(Data shown Opens)

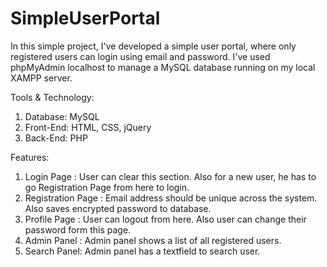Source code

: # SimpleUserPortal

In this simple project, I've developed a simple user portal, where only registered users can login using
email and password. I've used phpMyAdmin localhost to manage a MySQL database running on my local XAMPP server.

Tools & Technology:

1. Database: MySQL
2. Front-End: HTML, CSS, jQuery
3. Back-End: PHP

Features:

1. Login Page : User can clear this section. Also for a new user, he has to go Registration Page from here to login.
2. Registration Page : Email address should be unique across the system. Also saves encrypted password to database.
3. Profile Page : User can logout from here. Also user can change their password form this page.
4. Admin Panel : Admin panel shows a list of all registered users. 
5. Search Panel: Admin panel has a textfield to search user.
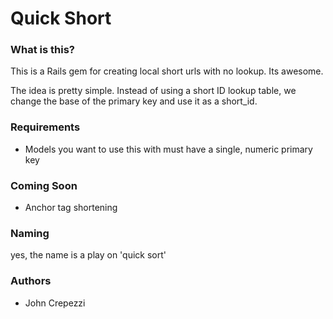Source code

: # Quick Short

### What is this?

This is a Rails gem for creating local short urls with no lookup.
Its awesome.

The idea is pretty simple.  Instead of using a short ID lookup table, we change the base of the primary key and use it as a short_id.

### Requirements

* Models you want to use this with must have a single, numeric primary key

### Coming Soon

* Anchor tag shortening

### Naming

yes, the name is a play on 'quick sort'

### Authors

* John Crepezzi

(Data shown Closes)
(Data shown Opens)

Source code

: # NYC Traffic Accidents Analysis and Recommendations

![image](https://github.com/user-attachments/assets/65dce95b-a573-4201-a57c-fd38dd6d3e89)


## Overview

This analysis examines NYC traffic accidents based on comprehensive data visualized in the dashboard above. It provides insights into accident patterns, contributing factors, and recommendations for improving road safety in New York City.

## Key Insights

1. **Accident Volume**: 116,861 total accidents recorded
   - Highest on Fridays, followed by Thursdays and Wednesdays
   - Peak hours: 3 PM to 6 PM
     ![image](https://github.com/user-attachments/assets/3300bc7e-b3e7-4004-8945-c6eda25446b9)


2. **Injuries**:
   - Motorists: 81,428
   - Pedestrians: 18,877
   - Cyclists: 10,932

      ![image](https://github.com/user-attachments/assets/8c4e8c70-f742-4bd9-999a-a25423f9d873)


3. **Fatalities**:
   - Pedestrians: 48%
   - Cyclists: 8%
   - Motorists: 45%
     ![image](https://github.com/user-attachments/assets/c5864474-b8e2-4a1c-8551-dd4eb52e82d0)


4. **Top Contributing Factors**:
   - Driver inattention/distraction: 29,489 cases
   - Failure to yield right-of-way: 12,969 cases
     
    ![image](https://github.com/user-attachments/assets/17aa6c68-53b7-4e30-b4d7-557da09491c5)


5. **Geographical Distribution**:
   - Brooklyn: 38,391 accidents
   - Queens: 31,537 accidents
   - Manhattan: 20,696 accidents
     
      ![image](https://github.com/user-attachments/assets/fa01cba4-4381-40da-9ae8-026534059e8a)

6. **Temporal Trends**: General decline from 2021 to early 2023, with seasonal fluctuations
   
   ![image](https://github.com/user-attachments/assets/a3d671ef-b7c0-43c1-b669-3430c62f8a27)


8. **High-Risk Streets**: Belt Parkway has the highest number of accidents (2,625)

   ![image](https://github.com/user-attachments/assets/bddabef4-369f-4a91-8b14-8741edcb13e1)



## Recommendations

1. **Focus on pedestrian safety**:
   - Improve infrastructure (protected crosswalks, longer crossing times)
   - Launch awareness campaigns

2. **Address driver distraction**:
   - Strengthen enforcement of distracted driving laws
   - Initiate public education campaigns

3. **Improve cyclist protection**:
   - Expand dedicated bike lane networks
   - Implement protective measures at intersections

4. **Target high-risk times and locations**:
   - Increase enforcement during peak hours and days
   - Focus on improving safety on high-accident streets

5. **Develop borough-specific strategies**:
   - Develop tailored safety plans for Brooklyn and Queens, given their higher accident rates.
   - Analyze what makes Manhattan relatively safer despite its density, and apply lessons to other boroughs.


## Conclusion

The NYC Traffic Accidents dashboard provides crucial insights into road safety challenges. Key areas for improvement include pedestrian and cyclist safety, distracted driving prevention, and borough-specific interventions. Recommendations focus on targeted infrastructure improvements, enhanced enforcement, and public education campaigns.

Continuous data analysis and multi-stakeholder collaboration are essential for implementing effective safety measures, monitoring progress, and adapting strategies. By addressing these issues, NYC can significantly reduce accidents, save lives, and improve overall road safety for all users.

(Data shown Closes)

▶ **Your objective**: Find the string "distracted" in the records, then copy each line where it occurs.

▶ **Expected output**:
   - Strengthen enforcement of distracted driving laws
The NYC Traffic Accidents dashboard provides crucial insights into road safety challenges. Key areas for improvement include pedestrian and cyclist safety, distracted driving prevention, and borough-specific interventions. Recommendations focus on targeted infrastructure improvements, enhanced enforcement, and public education campaigns.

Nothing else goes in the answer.